Den Theilnehmern an der Probefahrt wurde eine Erläuterung übermittelt, der wir folgende Sätze entnehmen: "Die elektrische Eisenbahn ist von der Firma Siemens u. Halske lediglich zu dem Zwecke erbaut, um den Betrieb von Wagen für Personen respektive Güterbeförderung durch elektrische Kraftübertragung als praktisch brauchbar nachzuweisen und auch das Vorrecht der ersten Ausführung für Deutschland zu sichern, nachdem bereits kleinere derartige Einrichtungen auf der Berliner Gewerrbe=Ausstellung im Jahre 1879 und später auf mehreren anderen Ausstellungen von Siemens u. Halske ausgeführt waren.

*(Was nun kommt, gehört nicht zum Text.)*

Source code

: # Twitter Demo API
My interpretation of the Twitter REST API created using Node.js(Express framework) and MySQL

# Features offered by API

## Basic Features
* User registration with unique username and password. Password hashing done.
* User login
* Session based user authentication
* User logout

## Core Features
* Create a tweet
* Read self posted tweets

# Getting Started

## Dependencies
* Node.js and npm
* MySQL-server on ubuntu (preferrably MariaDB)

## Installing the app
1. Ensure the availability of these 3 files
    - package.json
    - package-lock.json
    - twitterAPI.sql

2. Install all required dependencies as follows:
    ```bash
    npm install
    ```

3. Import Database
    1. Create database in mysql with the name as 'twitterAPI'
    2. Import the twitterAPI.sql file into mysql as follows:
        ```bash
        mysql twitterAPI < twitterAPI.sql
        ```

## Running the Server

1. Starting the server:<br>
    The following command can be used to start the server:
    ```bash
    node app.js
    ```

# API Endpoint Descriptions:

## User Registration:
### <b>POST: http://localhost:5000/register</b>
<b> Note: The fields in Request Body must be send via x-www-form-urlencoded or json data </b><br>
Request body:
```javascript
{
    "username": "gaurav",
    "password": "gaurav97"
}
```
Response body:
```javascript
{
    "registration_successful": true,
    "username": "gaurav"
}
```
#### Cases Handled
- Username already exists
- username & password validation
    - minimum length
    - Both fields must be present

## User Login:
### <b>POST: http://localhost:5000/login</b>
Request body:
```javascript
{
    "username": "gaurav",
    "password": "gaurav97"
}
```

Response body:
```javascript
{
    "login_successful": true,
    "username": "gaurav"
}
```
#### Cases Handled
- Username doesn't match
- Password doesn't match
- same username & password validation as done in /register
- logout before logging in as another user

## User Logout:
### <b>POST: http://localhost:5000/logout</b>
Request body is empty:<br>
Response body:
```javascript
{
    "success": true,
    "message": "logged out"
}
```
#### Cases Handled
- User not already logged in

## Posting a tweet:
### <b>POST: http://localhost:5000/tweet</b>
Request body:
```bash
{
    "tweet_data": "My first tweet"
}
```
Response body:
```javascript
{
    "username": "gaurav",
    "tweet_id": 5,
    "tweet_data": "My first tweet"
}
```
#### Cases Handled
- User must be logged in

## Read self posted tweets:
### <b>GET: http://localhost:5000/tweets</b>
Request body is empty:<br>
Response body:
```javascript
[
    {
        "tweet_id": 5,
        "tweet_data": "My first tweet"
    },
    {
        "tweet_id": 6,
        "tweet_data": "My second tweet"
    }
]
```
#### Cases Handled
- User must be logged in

Die elektrische Eisenbahn in Lichterfelde führt von dem Bahnhofe der Anhaltischen Eisenbahn nach der Haupt=Kadettenanstalt und ist 2 1/2 Kilometer lang. Die Spurweite beträgt einen Meter und sind die Stahlschienen wie bei Eisenbahnen üblich, auf Holsschwellen befestigt, wie überhaupt der ganze Unterbau dem einer Sekundärbahn entspricht. Etwa einen halben Kilometer vom Bahnhofe entfernt, ist in dem Maschinengebäude der Wasserwerke eine dynamo=elektrische Maschine aufgestellt, welche durch eine Dampfmaschine in rasche Umdrehung versetzt, den elektrischen Strom erzeugt, der mittelst unterirdischer Leitungsdrähte den Schienen der Bahn zugeführt wird und durch diese vermittelst der Räder des Wagens zu der elektrischen Maschine gelangt, welche durch ihn gedreht, ihrerseits die Räder des Wagens in Umdrehung versetzt und dadurch denselben fortbewegt. Der Wagen ist denjenigen einer gewöhnlichen Pferdebahn durchaus ähnlich; für den hier vorliegenden Fall bietet er außer dem Führer für zwanzig Personen Platz. Er hat zwölf Sitzplätze und acht Stehplätze. Die elektrische Maschine ist zwischen den Rädern unterhalb des Fußbodens angebracht, arbeitet geräuschlos, ist kaum sichtbar und macht sich durch nichts äußerlich bemerkbar. Der behördlichen Anordnung gemäß soll die durchschnittliche Fahrgeschwindigkeit 15 Kilometer pro Stunde betragen und darf an keiner Stelle 20 Kilometer pro Stunde übersteigen, obleich eine weit größere Geschwindigkeit erzielt werden könnte. Gewiß ist der elektrische Bahnbetrieb noch vieler Verbesserungen und Erweiterungen fähig, doch geben die Erfolge, wleche auf der Lichterfelder Bahn schon jetzt zu Tage getreten sind, ihm sicher die Aussicht auf eine bedeutende Zukunft."

Gruß
Walter
Was hier als elektrische Eisenbahn betitelt wird, würden wir heute eher als Überlandstraßenbahn bezeichnen. [de.wikipedia.org] Das beschriebene Wasserwerk gibt es heute noch, auch ein altes Gebäude, bei dem es sich um Fragmente des Maschinenhauses oder Wagenschuppens handeln könnte: [www.google.de]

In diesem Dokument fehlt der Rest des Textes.